## What to do
Please reproduce the listing in its entirety, exactly as written, but without images.

## Exercise data
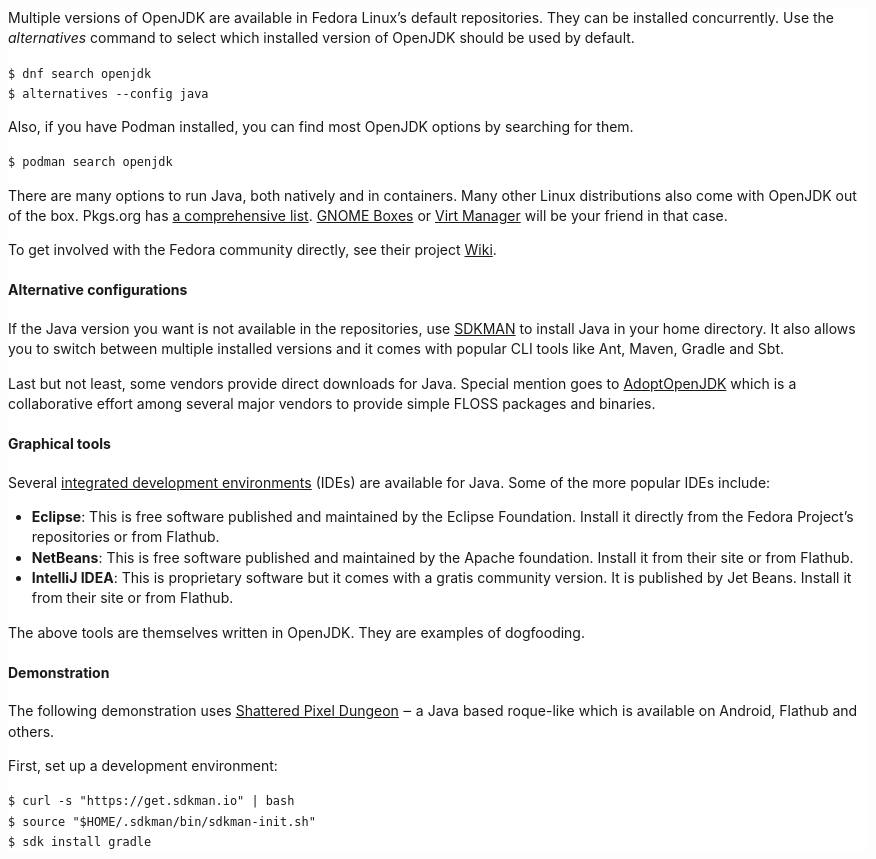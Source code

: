 Multiple versions of OpenJDK are available in Fedora Linux’s default repositories. They can be installed concurrently. Use the _alternatives_ command to select which installed version of OpenJDK should be used by default.

```
$ dnf search openjdk
$ alternatives --config java
```

Also, if you have Podman installed, you can find most OpenJDK options by searching for them.

```
$ podman search openjdk
```

There are many options to run Java, both natively and in containers. Many other Linux distributions also come with OpenJDK out of the box. Pkgs.org has [a comprehensive list][5]. [GNOME Boxes][6] or [Virt Manager][7] will be your friend in that case.

To get involved with the Fedora community directly, see their project [Wiki][8].

#### Alternative configurations

If the Java version you want is not available in the repositories, use [SDKMAN][9] to install Java in your home directory. It also allows you to switch between multiple installed versions and it comes with popular CLI tools like Ant, Maven, Gradle and Sbt.

Last but not least, some vendors provide direct downloads for Java. Special mention goes to [AdoptOpenJDK][10] which is a collaborative effort among several major vendors to provide simple FLOSS packages and binaries.

#### Graphical tools

Several [integrated development environments][11] (IDEs) are available for Java. Some of the more popular IDEs include:

  * **Eclipse**: This is free software published and maintained by the Eclipse Foundation. Install it directly from the Fedora Project’s repositories or from Flathub.
  * **NetBeans**: This is free software published and maintained by the Apache foundation. Install it from their site or from Flathub.
  * **IntelliJ IDEA**: This is proprietary software but it comes with a gratis community version. It is published by Jet Beans. Install it from their site or from Flathub.



The above tools are themselves written in OpenJDK. They are examples of dogfooding.

#### Demonstration

The following demonstration uses [Shattered Pixel Dungeon][12] ‒ a Java based roque-like which is available on Android, Flathub and others.

First, set up a development environment:

```
$ curl -s "https://get.sdkman.io" | bash
$ source "$HOME/.sdkman/bin/sdkman-init.sh"
$ sdk install gradle
```


[#]: collector: (lujun9972)
[#]: translator: (wxy)
[#]: reviewer: ( )
[#]: publisher: ( )
[#]: url: ( )
[#]: subject: (Java development on Fedora Linux)
[#]: via: (https://fedoramagazine.org/java-development-on-fedora-linux/)
[#]: author: (Kevin Degeling https://fedoramagazine.org/author/eonfge/)
[a]: https://fedoramagazine.org/author/eonfge/
[b]: https://github.com/lujun9972
[1]: https://fedoramagazine.org/wp-content/uploads/2021/01/java_development_on_fedora-3-816x345.jpg
[2]: https://www.pexels.com/@natri
[3]: https://www.pexels.com/photo/white-ceramic-coffee-cup-on-white-saucer-129207/
[4]: https://www.gnu.org/software/classpath/license.html
[5]: https://pkgs.org/search/?q=openjdk
[6]: https://fedoramagazine.org/download-os-gnome-boxes/
[7]: https://fedoramagazine.org/full-virtualization-system-on-fedora-workstation-30/
[8]: https://fedoraproject.org/wiki/Java
[9]: https://sdkman.io/
[10]: https://adoptopenjdk.net/
[11]: https://en.wikipedia.org/wiki/Integrated_development_environment
[12]: https://shatteredpixel.com/shatteredpd/
[13]: https://fedoramagazine.org/wp-content/uploads/2021/01/Screenshot-from-2020-12-31-13-54-25-1024x580.png
[14]: https://fedoramagazine.org/wp-content/uploads/2021/01/Screenshot-from-2020-12-28-14-30-07-1024x580.png
[15]: https://github.com/00-Evan/shattered-pixel-dungeon/blob/master/docs/getting-started-desktop.md
[16]: https://projects.eclipse.org/projects/tools.buildship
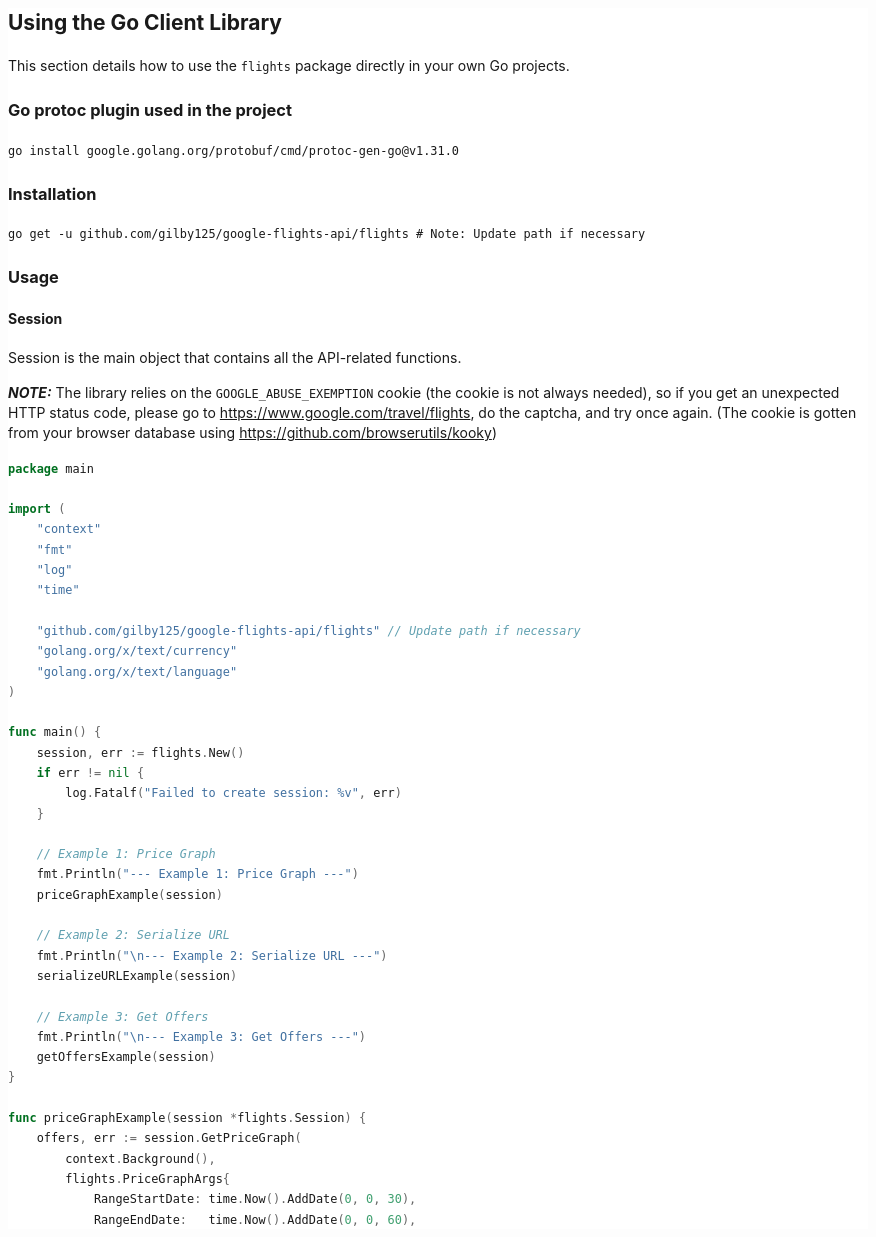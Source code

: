 
## Using the Go Client Library

This section details how to use the `flights` package directly in your own Go projects.

### Go protoc plugin used in the project
```
go install google.golang.org/protobuf/cmd/protoc-gen-go@v1.31.0
```

### Installation

```
go get -u github.com/gilby125/google-flights-api/flights # Note: Update path if necessary
```

### Usage

#### Session
Session is the main object that contains all the API-related functions.

**_NOTE:_** The library relies on the `GOOGLE_ABUSE_EXEMPTION` cookie (the cookie is not always needed), so if you get an unexpected HTTP status code, please go to https://www.google.com/travel/flights, do the captcha, and try once again. (The cookie is gotten from your browser database using https://github.com/browserutils/kooky)

```go
package main

import (
	"context"
	"fmt"
	"log"
	"time"

	"github.com/gilby125/google-flights-api/flights" // Update path if necessary
	"golang.org/x/text/currency"
	"golang.org/x/text/language"
)

func main() {
	session, err := flights.New()
	if err != nil {
		log.Fatalf("Failed to create session: %v", err)
	}

	// Example 1: Price Graph
	fmt.Println("--- Example 1: Price Graph ---")
	priceGraphExample(session)

	// Example 2: Serialize URL
	fmt.Println("\n--- Example 2: Serialize URL ---")
	serializeURLExample(session)

	// Example 3: Get Offers
	fmt.Println("\n--- Example 3: Get Offers ---")
	getOffersExample(session)
}

func priceGraphExample(session *flights.Session) {
	offers, err := session.GetPriceGraph(
		context.Background(),
		flights.PriceGraphArgs{
			RangeStartDate: time.Now().AddDate(0, 0, 30),
			RangeEndDate:   time.Now().AddDate(0, 0, 60),
```
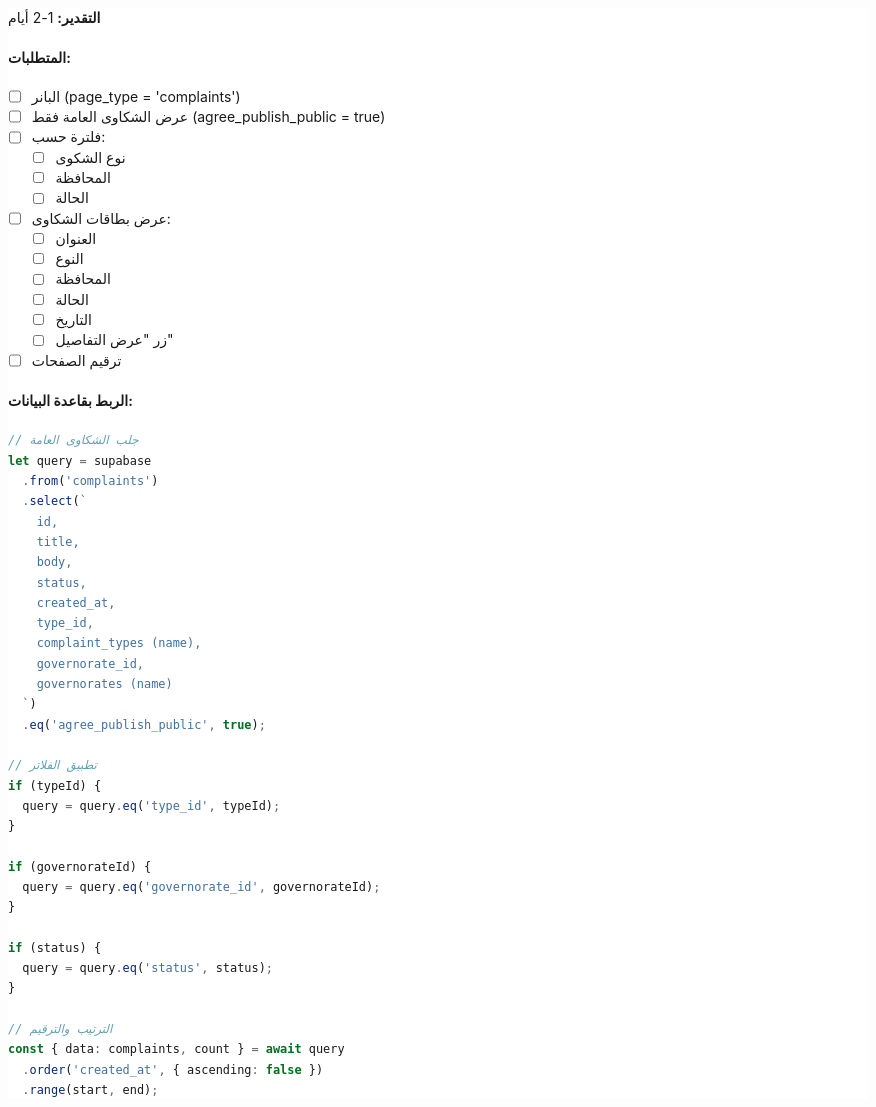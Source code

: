 **التقدير:** 1-2 أيام

#### المتطلبات:
- [ ] البانر (page_type = 'complaints')
- [ ] عرض الشكاوى العامة فقط (agree_publish_public = true)
- [ ] فلترة حسب:
  - [ ] نوع الشكوى
  - [ ] المحافظة
  - [ ] الحالة
- [ ] عرض بطاقات الشكاوى:
  - [ ] العنوان
  - [ ] النوع
  - [ ] المحافظة
  - [ ] الحالة
  - [ ] التاريخ
  - [ ] زر "عرض التفاصيل"
- [ ] ترقيم الصفحات

#### الربط بقاعدة البيانات:

```typescript
// جلب الشكاوى العامة
let query = supabase
  .from('complaints')
  .select(`
    id,
    title,
    body,
    status,
    created_at,
    type_id,
    complaint_types (name),
    governorate_id,
    governorates (name)
  `)
  .eq('agree_publish_public', true);

// تطبيق الفلاتر
if (typeId) {
  query = query.eq('type_id', typeId);
}

if (governorateId) {
  query = query.eq('governorate_id', governorateId);
}

if (status) {
  query = query.eq('status', status);
}

// الترتيب والترقيم
const { data: complaints, count } = await query
  .order('created_at', { ascending: false })
  .range(start, end);
```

## Answer to the problem
Source code

: Multiple versions of OpenJDK are available in Fedora Linux’s default repositories. They can be installed concurrently. Use the _alternatives_ command to select which installed version of OpenJDK should be used by default.

```
$ dnf search openjdk
$ alternatives --config java
```

Also, if you have Podman installed, you can find most OpenJDK options by searching for them.

```
$ podman search openjdk
```

There are many options to run Java, both natively and in containers. Many other Linux distributions also come with OpenJDK out of the box. Pkgs.org has [a comprehensive list][5]. [GNOME Boxes][6] or [Virt Manager][7] will be your friend in that case.

To get involved with the Fedora community directly, see their project [Wiki][8].

#### Alternative configurations

If the Java version you want is not available in the repositories, use [SDKMAN][9] to install Java in your home directory. It also allows you to switch between multiple installed versions and it comes with popular CLI tools like Ant, Maven, Gradle and Sbt.

Last but not least, some vendors provide direct downloads for Java. Special mention goes to [AdoptOpenJDK][10] which is a collaborative effort among several major vendors to provide simple FLOSS packages and binaries.

#### Graphical tools

Several [integrated development environments][11] (IDEs) are available for Java. Some of the more popular IDEs include:

  * **Eclipse**: This is free software published and maintained by the Eclipse Foundation. Install it directly from the Fedora Project’s repositories or from Flathub.
  * **NetBeans**: This is free software published and maintained by the Apache foundation. Install it from their site or from Flathub.
  * **IntelliJ IDEA**: This is proprietary software but it comes with a gratis community version. It is published by Jet Beans. Install it from their site or from Flathub.



The above tools are themselves written in OpenJDK. They are examples of dogfooding.

#### Demonstration

The following demonstration uses [Shattered Pixel Dungeon][12] ‒ a Java based roque-like which is available on Android, Flathub and others.

First, set up a development environment:

```
$ curl -s "https://get.sdkman.io" | bash
$ source "$HOME/.sdkman/bin/sdkman-init.sh"
$ sdk install gradle
```


[#]: collector: (lujun9972)
[#]: translator: (wxy)
[#]: reviewer: ( )
[#]: publisher: ( )
[#]: url: ( )
[#]: subject: (Java development on Fedora Linux)
[#]: via: (https://fedoramagazine.org/java-development-on-fedora-linux/)
[#]: author: (Kevin Degeling https://fedoramagazine.org/author/eonfge/)
[a]: https://fedoramagazine.org/author/eonfge/
[b]: https://github.com/lujun9972
[1]: https://fedoramagazine.org/wp-content/uploads/2021/01/java_development_on_fedora-3-816x345.jpg
[2]: https://www.pexels.com/@natri
[3]: https://www.pexels.com/photo/white-ceramic-coffee-cup-on-white-saucer-129207/
[4]: https://www.gnu.org/software/classpath/license.html
[5]: https://pkgs.org/search/?q=openjdk
[6]: https://fedoramagazine.org/download-os-gnome-boxes/
[7]: https://fedoramagazine.org/full-virtualization-system-on-fedora-workstation-30/
[8]: https://fedoraproject.org/wiki/Java
[9]: https://sdkman.io/
[10]: https://adoptopenjdk.net/
[11]: https://en.wikipedia.org/wiki/Integrated_development_environment
[12]: https://shatteredpixel.com/shatteredpd/
[13]: https://fedoramagazine.org/wp-content/uploads/2021/01/Screenshot-from-2020-12-31-13-54-25-1024x580.png
[14]: https://fedoramagazine.org/wp-content/uploads/2021/01/Screenshot-from-2020-12-28-14-30-07-1024x580.png
[15]: https://github.com/00-Evan/shattered-pixel-dungeon/blob/master/docs/getting-started-desktop.md
[16]: https://projects.eclipse.org/projects/tools.buildship
Source code

: 
## Using the Go Client Library

This section details how to use the `flights` package directly in your own Go projects.

### Go protoc plugin used in the project
```
go install google.golang.org/protobuf/cmd/protoc-gen-go@v1.31.0
```

### Installation

```
go get -u github.com/gilby125/google-flights-api/flights # Note: Update path if necessary
```

### Usage

#### Session
Session is the main object that contains all the API-related functions.

**_NOTE:_** The library relies on the `GOOGLE_ABUSE_EXEMPTION` cookie (the cookie is not always needed), so if you get an unexpected HTTP status code, please go to https://www.google.com/travel/flights, do the captcha, and try once again. (The cookie is gotten from your browser database using https://github.com/browserutils/kooky)

```go
package main

import (
	"context"
	"fmt"
	"log"
	"time"

	"github.com/gilby125/google-flights-api/flights" // Update path if necessary
	"golang.org/x/text/currency"
	"golang.org/x/text/language"
)

func main() {
	session, err := flights.New()
	if err != nil {
		log.Fatalf("Failed to create session: %v", err)
	}

	// Example 1: Price Graph
	fmt.Println("--- Example 1: Price Graph ---")
	priceGraphExample(session)

	// Example 2: Serialize URL
	fmt.Println("\n--- Example 2: Serialize URL ---")
	serializeURLExample(session)

	// Example 3: Get Offers
	fmt.Println("\n--- Example 3: Get Offers ---")
	getOffersExample(session)
}

func priceGraphExample(session *flights.Session) {
	offers, err := session.GetPriceGraph(
		context.Background(),
		flights.PriceGraphArgs{
			RangeStartDate: time.Now().AddDate(0, 0, 30),
			RangeEndDate:   time.Now().AddDate(0, 0, 60),
```
Source code

: **التقدير:** 1-2 أيام

#### المتطلبات:
- [ ] البانر (page_type = 'complaints')
- [ ] عرض الشكاوى العامة فقط (agree_publish_public = true)
- [ ] فلترة حسب:
  - [ ] نوع الشكوى
  - [ ] المحافظة
  - [ ] الحالة
- [ ] عرض بطاقات الشكاوى:
  - [ ] العنوان
  - [ ] النوع
  - [ ] المحافظة
  - [ ] الحالة
  - [ ] التاريخ
  - [ ] زر "عرض التفاصيل"
- [ ] ترقيم الصفحات

#### الربط بقاعدة البيانات:

```typescript
// جلب الشكاوى العامة
let query = supabase
  .from('complaints')
  .select(`
    id,
    title,
    body,
    status,
    created_at,
    type_id,
    complaint_types (name),
    governorate_id,
    governorates (name)
  `)
  .eq('agree_publish_public', true);

// تطبيق الفلاتر
if (typeId) {
  query = query.eq('type_id', typeId);
}

if (governorateId) {
  query = query.eq('governorate_id', governorateId);
}

if (status) {
  query = query.eq('status', status);
}

// الترتيب والترقيم
const { data: complaints, count } = await query
  .order('created_at', { ascending: false })
  .range(start, end);
```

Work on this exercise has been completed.